Still, the Yanks are beating me and that shouldn't be. I should have more exposure to the American market. I can do, and I will, do better.

When I checked some of my other accounts and created a chart going back to end of 2010/beginning of 2011, I found the spread between my investments and the TSX really grew with my investment mix well ahead. The missing US investment really hurt.

Note consistency of high yielding portfolio (green) compared to TSX (blue).

Still, the best thing about my approach, in my opinion, is the constant dividend income. I need dividend income in order to live in retirement. My dividend income is far greater than the dividends delivered by an index fund tied to the TSX.

Come January, this blog may post a portfolio of  high-dividend picks. All must be solid companies with no obvious financial storm clouds on the horizon.

Tuesday, October 28, 2014

Whitecap Resources lookin' good

Whitecap Resources (WCP) looks good -- but, don't take my word for it. Do your own due diligence. I've been wrong in the past and I'll be wrong again.

That said, TD put WCP on their Action List when the stock was going for $16.03. And the ScotiaBank has WCP rated as Sector Outperform. I've noticed that these investment 'tips' are not always right but they do point one in a direction-of-interest. In the end, the decision to invest rests with the investor.

I picked up 1000 shares at $14.76. But first, I checked out the Fundamentals. I paid particular attention to the Financial Statements. WCP looked like a keeper to me. Like I said, do your own research and see what you think.

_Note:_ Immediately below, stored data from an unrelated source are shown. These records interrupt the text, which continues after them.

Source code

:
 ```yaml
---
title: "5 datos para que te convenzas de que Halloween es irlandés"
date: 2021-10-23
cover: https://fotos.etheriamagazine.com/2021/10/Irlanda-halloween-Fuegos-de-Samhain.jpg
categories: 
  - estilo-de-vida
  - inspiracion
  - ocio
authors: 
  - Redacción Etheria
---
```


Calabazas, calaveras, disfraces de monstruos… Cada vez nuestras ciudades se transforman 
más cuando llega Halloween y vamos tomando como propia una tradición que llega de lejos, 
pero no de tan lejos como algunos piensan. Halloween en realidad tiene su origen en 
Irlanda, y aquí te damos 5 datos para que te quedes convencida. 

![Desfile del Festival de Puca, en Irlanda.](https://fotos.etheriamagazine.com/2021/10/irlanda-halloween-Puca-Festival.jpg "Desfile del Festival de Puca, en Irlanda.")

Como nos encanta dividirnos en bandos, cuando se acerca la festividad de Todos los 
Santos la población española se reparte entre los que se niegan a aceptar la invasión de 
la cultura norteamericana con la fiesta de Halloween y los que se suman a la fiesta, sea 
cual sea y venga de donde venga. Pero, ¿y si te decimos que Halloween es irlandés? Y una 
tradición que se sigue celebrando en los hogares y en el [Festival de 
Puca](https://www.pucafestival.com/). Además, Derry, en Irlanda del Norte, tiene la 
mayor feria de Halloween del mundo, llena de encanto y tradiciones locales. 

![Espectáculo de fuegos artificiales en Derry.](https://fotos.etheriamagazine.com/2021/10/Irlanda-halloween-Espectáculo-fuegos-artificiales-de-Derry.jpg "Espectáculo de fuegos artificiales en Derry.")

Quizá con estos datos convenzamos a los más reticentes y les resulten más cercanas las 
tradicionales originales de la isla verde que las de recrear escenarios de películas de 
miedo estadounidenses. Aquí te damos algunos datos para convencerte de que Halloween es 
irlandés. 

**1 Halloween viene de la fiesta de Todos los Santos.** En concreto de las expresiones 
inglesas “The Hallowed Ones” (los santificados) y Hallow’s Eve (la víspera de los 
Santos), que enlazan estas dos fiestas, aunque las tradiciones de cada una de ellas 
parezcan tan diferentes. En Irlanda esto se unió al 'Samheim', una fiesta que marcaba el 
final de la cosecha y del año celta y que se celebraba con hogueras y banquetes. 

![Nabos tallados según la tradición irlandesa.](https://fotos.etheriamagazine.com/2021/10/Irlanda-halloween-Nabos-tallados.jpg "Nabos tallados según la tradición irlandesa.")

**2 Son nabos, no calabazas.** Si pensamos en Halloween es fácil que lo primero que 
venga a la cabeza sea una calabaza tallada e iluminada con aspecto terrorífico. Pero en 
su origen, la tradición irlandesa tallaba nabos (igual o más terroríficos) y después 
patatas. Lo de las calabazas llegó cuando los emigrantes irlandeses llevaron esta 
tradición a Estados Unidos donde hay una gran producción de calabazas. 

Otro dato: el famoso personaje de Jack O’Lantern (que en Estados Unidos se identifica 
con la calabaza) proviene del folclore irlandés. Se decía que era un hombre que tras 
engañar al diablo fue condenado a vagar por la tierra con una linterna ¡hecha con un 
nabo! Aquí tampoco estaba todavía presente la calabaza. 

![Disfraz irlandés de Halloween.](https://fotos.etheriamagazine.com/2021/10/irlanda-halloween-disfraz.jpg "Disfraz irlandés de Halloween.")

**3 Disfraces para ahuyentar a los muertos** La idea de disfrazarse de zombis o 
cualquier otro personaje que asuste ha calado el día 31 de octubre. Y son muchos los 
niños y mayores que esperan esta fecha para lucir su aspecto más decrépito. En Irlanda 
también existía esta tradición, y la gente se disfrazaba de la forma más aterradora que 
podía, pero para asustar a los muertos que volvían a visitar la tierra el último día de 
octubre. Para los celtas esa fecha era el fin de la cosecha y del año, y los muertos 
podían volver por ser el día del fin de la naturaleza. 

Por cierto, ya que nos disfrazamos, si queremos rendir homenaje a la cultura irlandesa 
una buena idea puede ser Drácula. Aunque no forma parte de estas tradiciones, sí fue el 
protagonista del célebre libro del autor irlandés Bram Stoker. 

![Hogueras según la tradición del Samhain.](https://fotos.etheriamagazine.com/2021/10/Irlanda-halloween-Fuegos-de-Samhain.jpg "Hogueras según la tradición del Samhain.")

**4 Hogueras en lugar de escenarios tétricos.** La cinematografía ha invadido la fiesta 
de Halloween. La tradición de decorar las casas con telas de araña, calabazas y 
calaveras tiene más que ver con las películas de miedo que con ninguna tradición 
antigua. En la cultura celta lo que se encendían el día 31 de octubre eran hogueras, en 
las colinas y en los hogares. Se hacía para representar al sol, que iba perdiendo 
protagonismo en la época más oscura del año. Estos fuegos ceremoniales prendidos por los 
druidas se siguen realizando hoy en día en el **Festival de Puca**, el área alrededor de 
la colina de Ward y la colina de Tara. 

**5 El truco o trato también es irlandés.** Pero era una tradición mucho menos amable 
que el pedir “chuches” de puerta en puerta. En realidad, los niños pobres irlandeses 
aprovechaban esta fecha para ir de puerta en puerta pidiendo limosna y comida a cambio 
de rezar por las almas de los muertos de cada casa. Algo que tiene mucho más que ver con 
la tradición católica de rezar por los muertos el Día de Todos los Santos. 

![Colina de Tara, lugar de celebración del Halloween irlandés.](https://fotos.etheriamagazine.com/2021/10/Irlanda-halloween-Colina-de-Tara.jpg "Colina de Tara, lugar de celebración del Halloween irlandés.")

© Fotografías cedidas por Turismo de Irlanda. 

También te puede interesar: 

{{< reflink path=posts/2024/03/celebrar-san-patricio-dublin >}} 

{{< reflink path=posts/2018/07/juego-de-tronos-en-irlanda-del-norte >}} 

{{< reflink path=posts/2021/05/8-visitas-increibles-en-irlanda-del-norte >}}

With this purchase, my annual income just jumped by $750. With a payout ratio of only 59.65 percent the dividend looks safe. With a safe dividend, a drop in share value can be endured. If the share cost drops enough, and I hope it doesn't, I still have enough cash on the sidelines to buy another batch of shares if the price is right.

If a retreat should occur, I'd love to pick up some of this on a dip for my Tax Free Savings Plan.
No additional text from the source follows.